# Finite simple group with prime index subgroup

## Homework Statement

If G is a finite simple group and
H is a subgroup of prime index p
Then
1. p is the largest prime divisor of $$\left|G\right|$$ (the order of G)
2. p2 doesnt divide $$\left|G\right|$$

I think I have this proved, but want to confirm my reasoning is sound.
this problem is from intro to group theory by rose. it is problem 192 on p 75 in the chapter on group actions on sets, including embedding finite groups in symmetric groups.

## Homework Equations

related theorem: if H is of finite index in G, then G/HG, where HG is the largest normal subgroup of G contained in H, (that is the core of H in G) can be embedded in the symmetric group on $$\left|G: H \right|$$ objects.

## The Attempt at a Solution

the core must be = 1 or G since G is simple (yes?).
and it cant be G since G isnt contained in H.
..
the theorem above implies, since HG is going to be 1 , that G/HG = G can be embedded in S$$\left|G: H \right|$$, which has order p!.

from here I think I am supposed to assume that there is a prime q that divides G. but then it would divide p!, and that means it would have to be less that p.

I believe this implies conclusion 1. Yes???
As to part 2, ...
Since the core is normal, the subgroup isomorphism theorem (I think) gives
$$\left|G/ H_{G}\right|= \left[G \right] \left[H _{G}\right] = p \left[H _{G}\right]$$
therefore, since the core is trivial.
$$\left|G\right|= p \left[H\right]$$
now the order of G has to be less that p!
so the order of H has to less that p-1!, which means that p cant divide it, so p2 cant divide G.
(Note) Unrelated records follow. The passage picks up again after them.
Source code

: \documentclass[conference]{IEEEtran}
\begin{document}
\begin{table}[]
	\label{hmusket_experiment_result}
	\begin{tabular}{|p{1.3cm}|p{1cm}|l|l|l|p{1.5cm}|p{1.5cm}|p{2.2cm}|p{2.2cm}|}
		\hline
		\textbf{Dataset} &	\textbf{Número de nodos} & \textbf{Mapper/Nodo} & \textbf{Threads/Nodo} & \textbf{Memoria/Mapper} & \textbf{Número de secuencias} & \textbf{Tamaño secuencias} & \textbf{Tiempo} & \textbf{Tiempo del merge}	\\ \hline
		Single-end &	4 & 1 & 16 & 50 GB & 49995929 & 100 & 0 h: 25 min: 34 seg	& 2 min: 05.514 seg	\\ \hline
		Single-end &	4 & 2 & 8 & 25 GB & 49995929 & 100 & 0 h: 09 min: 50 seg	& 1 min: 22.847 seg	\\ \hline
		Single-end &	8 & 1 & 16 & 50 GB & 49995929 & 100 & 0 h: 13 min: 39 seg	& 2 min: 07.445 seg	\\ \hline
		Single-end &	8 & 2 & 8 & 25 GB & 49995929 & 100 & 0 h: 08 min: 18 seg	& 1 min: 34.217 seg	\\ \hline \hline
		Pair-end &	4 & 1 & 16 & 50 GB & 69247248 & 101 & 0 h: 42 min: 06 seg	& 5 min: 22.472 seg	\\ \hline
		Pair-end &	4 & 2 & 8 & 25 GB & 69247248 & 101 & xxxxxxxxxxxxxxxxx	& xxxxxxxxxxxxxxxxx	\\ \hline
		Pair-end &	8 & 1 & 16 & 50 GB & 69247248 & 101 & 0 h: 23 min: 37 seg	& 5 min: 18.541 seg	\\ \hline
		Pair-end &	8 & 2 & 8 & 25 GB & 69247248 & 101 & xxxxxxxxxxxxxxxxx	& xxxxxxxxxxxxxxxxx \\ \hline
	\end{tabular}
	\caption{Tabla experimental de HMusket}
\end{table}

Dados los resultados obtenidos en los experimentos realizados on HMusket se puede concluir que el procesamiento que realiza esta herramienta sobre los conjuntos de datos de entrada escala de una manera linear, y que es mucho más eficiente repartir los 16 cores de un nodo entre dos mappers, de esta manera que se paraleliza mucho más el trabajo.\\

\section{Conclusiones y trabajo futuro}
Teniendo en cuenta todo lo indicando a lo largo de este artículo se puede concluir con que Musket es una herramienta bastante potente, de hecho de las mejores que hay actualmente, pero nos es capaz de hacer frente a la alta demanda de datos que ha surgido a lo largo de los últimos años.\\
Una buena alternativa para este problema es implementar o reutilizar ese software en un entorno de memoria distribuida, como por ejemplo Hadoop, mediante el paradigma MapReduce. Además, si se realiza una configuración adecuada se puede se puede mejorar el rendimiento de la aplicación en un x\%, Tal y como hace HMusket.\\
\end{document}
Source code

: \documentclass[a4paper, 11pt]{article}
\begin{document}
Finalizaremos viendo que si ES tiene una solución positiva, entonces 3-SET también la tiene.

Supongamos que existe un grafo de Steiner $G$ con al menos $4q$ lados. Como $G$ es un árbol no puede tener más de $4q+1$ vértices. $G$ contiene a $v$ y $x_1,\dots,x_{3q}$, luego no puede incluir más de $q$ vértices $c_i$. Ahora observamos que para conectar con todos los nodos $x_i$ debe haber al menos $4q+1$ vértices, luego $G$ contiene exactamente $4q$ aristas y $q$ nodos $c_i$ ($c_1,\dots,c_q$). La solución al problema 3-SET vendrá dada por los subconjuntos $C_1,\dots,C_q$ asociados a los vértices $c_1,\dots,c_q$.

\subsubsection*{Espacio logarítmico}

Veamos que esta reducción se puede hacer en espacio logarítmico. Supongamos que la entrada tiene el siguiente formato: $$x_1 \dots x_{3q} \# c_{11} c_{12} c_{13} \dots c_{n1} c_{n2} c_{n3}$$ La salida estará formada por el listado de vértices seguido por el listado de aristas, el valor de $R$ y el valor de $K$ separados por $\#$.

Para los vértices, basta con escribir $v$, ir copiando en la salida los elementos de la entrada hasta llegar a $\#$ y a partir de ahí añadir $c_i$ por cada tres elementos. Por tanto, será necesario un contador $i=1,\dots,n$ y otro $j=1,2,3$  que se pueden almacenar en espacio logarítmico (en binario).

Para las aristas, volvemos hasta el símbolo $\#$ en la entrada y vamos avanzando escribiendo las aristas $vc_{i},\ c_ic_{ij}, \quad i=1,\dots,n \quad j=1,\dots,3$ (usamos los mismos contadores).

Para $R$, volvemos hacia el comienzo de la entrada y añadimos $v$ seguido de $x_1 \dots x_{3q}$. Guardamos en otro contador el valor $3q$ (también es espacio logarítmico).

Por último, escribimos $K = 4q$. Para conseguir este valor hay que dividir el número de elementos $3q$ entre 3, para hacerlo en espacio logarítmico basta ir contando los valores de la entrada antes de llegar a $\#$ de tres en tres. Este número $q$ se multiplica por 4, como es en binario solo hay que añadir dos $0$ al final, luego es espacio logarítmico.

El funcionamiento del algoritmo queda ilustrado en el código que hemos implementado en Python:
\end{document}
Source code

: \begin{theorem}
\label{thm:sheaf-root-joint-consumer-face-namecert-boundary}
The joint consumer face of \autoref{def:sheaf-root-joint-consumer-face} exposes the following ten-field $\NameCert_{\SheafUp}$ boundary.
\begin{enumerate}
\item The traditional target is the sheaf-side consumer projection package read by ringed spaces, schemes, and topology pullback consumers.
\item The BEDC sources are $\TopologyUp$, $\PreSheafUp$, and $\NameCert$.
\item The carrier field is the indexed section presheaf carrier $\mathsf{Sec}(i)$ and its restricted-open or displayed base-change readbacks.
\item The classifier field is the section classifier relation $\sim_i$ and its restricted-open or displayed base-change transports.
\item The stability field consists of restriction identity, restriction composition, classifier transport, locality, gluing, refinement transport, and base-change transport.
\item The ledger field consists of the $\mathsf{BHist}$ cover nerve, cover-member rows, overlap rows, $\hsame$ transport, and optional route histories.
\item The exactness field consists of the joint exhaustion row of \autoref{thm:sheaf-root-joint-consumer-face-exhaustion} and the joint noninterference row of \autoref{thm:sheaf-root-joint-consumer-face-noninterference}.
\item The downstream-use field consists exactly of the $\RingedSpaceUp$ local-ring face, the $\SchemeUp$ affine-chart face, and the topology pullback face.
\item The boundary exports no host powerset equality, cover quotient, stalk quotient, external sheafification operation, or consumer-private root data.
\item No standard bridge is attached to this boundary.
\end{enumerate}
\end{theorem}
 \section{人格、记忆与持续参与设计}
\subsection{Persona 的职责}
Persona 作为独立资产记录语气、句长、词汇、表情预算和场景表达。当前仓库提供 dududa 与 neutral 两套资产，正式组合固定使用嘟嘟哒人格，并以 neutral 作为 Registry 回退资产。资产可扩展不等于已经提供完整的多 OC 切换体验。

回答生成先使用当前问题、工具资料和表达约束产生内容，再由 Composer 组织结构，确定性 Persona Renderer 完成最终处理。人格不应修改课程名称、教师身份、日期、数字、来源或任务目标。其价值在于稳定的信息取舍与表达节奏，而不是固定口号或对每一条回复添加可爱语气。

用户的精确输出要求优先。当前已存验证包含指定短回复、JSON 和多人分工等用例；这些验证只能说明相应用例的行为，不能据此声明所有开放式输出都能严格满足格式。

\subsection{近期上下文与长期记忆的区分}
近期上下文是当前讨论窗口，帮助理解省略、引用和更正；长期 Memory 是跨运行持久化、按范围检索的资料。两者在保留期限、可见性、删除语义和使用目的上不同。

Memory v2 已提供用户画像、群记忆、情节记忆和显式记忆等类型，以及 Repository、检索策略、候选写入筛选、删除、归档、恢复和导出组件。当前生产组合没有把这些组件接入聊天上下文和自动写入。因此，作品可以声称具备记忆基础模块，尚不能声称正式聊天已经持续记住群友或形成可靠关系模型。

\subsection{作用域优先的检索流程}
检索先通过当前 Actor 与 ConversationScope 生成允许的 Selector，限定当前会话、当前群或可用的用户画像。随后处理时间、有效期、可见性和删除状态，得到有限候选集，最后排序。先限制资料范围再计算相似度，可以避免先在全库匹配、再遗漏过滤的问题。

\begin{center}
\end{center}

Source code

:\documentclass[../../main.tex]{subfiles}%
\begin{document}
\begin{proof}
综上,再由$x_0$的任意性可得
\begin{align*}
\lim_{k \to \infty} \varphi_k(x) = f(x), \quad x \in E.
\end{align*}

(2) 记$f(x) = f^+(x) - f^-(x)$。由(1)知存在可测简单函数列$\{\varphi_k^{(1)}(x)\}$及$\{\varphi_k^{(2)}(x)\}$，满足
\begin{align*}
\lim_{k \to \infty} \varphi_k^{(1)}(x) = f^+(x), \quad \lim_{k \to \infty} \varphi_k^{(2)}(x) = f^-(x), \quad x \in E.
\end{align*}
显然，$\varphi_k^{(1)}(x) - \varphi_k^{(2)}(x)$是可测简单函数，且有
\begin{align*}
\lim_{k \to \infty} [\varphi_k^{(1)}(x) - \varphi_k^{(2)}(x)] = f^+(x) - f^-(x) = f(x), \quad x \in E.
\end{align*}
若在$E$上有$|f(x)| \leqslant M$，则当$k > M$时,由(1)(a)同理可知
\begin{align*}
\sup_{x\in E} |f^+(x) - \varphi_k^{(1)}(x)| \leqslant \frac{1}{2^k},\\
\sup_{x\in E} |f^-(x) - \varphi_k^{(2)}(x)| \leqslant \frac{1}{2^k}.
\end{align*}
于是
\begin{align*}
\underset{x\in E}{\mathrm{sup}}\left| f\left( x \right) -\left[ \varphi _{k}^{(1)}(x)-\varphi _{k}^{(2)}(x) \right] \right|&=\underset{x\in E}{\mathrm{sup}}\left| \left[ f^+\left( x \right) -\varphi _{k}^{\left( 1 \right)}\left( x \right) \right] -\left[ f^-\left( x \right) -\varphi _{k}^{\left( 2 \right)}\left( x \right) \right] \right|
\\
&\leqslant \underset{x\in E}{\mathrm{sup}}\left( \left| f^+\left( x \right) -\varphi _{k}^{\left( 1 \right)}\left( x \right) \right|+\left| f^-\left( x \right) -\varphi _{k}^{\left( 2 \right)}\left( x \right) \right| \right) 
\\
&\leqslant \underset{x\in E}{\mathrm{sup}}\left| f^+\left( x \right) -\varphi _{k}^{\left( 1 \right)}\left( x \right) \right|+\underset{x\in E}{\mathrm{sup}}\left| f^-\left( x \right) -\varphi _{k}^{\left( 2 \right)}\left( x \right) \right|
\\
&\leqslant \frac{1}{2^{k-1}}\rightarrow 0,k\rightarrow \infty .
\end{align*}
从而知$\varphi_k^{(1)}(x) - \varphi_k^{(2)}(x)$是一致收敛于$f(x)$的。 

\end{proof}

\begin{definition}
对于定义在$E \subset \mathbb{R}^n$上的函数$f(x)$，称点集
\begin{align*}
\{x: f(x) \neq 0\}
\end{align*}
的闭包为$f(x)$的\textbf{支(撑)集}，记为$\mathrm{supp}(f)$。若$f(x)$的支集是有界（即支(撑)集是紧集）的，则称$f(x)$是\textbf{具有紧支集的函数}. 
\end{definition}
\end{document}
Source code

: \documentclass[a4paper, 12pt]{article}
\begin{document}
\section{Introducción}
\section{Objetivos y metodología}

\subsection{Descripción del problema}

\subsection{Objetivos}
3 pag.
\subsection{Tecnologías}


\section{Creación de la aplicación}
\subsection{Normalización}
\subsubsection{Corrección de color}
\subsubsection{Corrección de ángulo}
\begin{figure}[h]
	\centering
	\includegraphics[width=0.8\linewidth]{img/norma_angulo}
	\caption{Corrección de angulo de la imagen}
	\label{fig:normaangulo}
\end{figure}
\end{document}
Did I get it, or have I fooled myself?

Related Calculus and Beyond Homework Help News on Phys.org
For part 2, you are thinking too hard. If $$p$$ is prime, and you know that $$|G|$$ divides $$p!$$, can $$p^2$$ divide $$|G|$$?

duh! Thinking too hard is what I do. I think.

(I was fooled because I was following copying the steps of a related proof on the same page...)

otherwise proof ok?